- _THE PROBLEM_: Every line in the listing below that holds the word "characteristic" should be returned.

- _DATA EXCERPTS_:
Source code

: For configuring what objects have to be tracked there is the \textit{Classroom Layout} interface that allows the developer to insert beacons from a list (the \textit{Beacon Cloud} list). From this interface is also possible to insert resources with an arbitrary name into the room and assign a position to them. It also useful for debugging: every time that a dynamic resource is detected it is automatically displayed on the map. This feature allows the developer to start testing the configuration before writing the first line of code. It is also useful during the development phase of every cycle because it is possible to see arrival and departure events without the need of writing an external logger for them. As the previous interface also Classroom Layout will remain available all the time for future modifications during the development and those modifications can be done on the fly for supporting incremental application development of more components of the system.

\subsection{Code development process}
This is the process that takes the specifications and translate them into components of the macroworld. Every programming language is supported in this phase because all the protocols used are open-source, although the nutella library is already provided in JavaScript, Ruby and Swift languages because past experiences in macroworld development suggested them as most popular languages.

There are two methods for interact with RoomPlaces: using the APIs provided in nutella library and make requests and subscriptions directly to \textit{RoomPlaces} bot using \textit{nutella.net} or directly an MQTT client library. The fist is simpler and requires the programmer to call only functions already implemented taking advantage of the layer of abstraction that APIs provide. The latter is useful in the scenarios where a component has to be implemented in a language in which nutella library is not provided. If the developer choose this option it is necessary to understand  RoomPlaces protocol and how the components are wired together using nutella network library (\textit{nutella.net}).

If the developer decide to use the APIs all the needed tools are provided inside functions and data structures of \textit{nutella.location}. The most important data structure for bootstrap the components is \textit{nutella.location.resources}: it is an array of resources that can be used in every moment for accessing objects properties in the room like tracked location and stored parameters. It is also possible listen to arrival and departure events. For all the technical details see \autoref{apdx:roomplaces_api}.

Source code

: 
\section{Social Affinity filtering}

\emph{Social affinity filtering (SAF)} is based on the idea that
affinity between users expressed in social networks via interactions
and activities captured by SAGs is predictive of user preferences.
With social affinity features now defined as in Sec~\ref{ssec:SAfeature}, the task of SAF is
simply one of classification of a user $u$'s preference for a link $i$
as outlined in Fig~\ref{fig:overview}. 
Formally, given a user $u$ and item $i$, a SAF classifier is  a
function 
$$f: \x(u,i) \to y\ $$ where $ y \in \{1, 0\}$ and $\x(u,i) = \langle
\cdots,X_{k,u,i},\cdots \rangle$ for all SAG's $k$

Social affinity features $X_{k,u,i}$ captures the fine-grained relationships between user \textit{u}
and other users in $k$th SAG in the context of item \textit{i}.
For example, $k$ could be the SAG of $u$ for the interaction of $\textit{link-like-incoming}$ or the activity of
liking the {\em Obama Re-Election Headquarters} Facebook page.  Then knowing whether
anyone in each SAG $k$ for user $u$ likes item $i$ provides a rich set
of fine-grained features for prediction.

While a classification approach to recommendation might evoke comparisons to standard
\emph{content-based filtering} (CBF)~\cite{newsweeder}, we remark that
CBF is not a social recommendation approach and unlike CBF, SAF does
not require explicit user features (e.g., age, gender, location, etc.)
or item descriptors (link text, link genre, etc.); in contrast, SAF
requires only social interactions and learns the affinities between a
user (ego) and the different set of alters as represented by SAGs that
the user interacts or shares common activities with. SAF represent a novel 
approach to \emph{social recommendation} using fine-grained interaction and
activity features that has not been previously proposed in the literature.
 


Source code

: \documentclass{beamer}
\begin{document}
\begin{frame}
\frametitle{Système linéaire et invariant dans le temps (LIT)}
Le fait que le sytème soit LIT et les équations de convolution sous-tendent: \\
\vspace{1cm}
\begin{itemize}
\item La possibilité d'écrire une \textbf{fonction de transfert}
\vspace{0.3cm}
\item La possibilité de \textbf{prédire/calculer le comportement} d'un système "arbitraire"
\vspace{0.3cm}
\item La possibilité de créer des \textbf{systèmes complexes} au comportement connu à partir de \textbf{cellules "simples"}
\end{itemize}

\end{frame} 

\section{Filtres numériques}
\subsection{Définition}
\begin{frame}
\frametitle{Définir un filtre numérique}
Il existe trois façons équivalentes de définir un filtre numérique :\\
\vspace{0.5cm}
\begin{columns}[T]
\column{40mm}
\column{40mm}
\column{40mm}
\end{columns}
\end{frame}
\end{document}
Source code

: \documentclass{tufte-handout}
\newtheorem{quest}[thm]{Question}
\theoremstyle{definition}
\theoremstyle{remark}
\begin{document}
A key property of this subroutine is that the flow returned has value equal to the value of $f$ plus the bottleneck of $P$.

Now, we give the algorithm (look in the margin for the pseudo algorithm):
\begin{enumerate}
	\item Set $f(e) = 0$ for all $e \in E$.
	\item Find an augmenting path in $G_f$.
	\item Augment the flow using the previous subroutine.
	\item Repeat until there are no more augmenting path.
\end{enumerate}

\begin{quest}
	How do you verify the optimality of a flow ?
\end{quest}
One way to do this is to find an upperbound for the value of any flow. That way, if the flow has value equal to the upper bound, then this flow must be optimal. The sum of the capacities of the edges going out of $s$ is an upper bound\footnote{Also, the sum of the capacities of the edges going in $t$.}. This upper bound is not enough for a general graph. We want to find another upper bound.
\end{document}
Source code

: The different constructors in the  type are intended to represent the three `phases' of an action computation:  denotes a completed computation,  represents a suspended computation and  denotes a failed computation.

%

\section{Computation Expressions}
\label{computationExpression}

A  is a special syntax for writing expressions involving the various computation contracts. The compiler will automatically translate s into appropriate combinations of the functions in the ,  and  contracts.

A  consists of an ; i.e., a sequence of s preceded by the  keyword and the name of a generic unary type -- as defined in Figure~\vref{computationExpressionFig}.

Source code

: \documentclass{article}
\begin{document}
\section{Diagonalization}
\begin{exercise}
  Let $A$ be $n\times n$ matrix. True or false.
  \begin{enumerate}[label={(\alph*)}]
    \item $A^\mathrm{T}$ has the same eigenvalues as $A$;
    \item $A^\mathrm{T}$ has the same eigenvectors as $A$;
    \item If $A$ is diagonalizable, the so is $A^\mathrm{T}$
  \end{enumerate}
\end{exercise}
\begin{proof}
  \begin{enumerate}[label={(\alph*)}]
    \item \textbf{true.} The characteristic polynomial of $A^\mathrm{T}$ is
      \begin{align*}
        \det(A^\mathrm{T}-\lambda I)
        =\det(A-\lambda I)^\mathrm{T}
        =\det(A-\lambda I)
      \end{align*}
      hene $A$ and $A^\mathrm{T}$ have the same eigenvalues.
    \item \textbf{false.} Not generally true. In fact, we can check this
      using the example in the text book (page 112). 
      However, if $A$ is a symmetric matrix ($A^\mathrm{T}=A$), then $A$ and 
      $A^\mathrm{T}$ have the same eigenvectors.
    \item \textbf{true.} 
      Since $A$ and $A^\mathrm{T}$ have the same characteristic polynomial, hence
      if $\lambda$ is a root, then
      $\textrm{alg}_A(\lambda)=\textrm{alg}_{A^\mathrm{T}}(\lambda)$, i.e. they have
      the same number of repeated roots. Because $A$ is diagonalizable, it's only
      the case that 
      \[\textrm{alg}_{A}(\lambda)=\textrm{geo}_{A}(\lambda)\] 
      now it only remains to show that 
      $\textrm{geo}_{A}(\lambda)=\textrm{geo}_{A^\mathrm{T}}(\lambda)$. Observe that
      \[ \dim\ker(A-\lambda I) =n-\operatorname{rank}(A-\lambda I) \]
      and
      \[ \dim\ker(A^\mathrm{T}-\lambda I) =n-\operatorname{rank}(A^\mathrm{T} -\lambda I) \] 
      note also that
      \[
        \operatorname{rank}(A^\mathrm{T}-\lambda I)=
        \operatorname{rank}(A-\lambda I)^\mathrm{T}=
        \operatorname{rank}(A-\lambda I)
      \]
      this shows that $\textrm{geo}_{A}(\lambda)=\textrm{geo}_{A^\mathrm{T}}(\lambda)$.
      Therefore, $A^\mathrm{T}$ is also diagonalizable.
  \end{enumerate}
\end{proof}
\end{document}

- _TASK ANSWER_:
    \item \textbf{true.} The characteristic polynomial of $A^\mathrm{T}$ is
      Since $A$ and $A^\mathrm{T}$ have the same characteristic polynomial, hence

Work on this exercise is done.